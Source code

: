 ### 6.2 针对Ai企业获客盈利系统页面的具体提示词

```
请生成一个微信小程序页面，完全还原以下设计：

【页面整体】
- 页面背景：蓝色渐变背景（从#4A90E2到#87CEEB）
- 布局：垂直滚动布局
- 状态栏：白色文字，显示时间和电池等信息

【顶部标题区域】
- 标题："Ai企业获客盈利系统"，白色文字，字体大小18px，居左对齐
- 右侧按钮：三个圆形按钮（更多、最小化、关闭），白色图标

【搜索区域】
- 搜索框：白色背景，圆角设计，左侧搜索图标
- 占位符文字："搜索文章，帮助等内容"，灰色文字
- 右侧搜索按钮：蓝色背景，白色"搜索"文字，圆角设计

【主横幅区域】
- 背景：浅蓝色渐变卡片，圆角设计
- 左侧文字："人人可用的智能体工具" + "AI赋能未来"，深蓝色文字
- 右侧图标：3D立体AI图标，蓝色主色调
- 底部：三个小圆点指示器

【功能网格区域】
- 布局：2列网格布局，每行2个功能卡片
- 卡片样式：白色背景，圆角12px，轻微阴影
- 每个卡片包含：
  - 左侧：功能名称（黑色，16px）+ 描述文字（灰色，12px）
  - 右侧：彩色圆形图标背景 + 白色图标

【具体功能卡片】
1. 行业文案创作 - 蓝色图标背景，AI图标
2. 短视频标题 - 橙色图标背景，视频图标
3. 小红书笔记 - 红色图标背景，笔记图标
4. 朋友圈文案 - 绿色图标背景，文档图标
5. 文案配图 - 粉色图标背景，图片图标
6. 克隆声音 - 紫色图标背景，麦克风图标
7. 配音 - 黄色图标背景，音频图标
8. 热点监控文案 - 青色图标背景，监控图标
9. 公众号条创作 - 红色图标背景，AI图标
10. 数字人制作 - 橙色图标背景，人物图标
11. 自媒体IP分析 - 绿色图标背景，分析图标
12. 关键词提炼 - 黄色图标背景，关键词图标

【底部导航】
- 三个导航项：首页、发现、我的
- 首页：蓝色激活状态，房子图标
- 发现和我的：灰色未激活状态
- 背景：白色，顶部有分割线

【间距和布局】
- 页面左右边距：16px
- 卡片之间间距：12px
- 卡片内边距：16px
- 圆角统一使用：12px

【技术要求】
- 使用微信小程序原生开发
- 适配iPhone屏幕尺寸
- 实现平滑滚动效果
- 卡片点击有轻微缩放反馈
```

TASK TO COMPLETE — Where a line in the material contains "红色图标背景", copy that line.

RESPONSE BELOW —
3. 小红书笔记 - 红色图标背景，笔记图标
9. 公众号条创作 - 红色图标背景，AI图标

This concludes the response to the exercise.